Module 1 : Science as Culture Social Context of the Production of Scientific Knowledge

Lecture 1 : Methods of Science: Issues and Perspectives


Enter a laboratory: approach the table crowded with an assortment of apparatus, an electric cell, silk-covered copper wire, small cups of Mercury, spools, a mirror mounted on an iron bar; the experimentor is inserting into small openings, the metal ends of ebony-headed pins; the iron bar oscillates, and the mirror attached to it throws a luminous band upon a celluloid scale; the forward-backward motion of this spot enables the physicist to observe the minute oscillations of the iron bar. But ask him what he is doing. Will he answer ‘I am studying the oscillations of an iron bar which carries a mirror?' No, he will say that he is measuring the electrical resistance of the spools. If you are astonished, if you ask him what his words mean, what relation they have with the phenomenon he has been observing and which you have noted at the same time as he will answer that your question requires a long explanation and that you should take a course in electricity .

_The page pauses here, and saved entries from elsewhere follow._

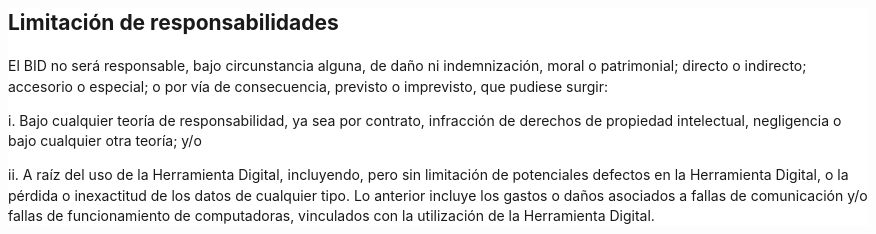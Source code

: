 

## Limitación de responsabilidades


El BID no será responsable, bajo circunstancia alguna, de daño ni indemnización, moral o patrimonial; directo o indirecto; accesorio o especial; o por vía de consecuencia, previsto o imprevisto, que pudiese surgir:

i. Bajo cualquier teoría de responsabilidad, ya sea por contrato, infracción de derechos de propiedad intelectual, negligencia o bajo cualquier otra teoría; y/o

ii. A raíz del uso de la Herramienta Digital, incluyendo, pero sin limitación de potenciales defectos en la Herramienta Digital, o la pérdida o inexactitud de los datos de cualquier tipo. Lo anterior incluye los gastos o daños asociados a fallas de comunicación y/o fallas de funcionamiento de computadoras, vinculados con la utilización de la Herramienta Digital.
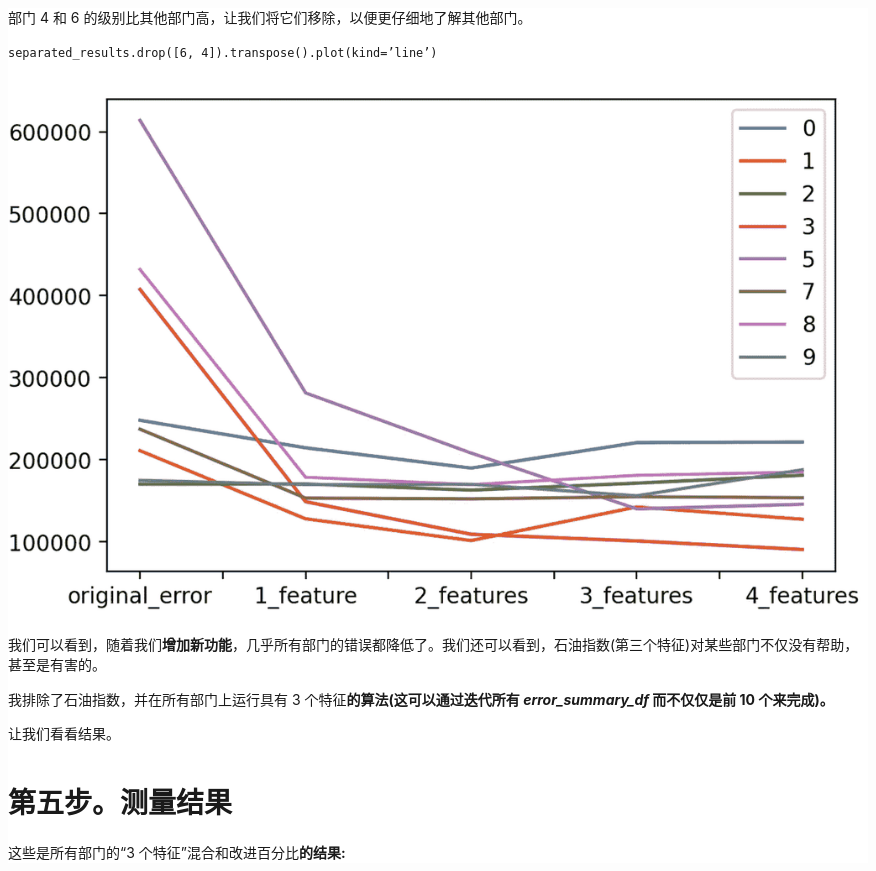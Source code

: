 部门 4 和 6 的级别比其他部门高，让我们将它们移除，以便更仔细地了解其他部门。

```
separated_results.drop([6, 4]).transpose().plot(kind=’line’)
```

![](img/3caebcaa5dda0410ce840edef90d6bd1.png)

我们可以看到，随着我们**增加新功能**，几乎所有部门的错误都降低了。我们还可以看到，石油指数(第三个特征)对某些部门不仅没有帮助，甚至是有害的。

我排除了石油指数，并在所有部门上运行具有 3 个特征**的算法(这可以通过迭代所有 *error_summary_df* 而不仅仅是前 10 个来完成)。**

让我们看看结果。

# 第五步。测量结果

这些是所有部门的“3 个特征”混合和改进百分比**的结果:**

Thirdly, most of the observations in science made with the help of instruments are constructed or designed in accordance with the specifications provided by some theories. These theories, one may say, constitute the software of these instruments. Belief in the reliability of these instruments implies the acceptance of these theories which have gone into the making of these instruments. Thus, observations presuppose prior theoretical commitments.

Fourthly, observations in science need to be legitimized or ratified by a theory. We all know that Galileo used some telescopic observations to support his theory. His opponents did not consider telescopic observations accurate. It is not that they did not believe in the reliability of telescope. They had no problem in using telescope for terrestrial (of the earth) purposes. They opposed its extension to celestial (of heavenly) sphere where things like background, neighbourhood, possibility of verification which are usually found in normal instances of perception are absent. They rightly demanded from Galileo a theory of optics which would justify the extension of the use of telescope from terrestrial to celestial sphere. Galileo had no such theory. But he rightly believed that in future such a theory could be formulated. Thus, Galileo believed that it was possible to justify the type of observations on which he was dependent. This instance brings out how observations need ratification or justification in terms of either an actual or possible theory. In this sense too, our observations are theory-laden.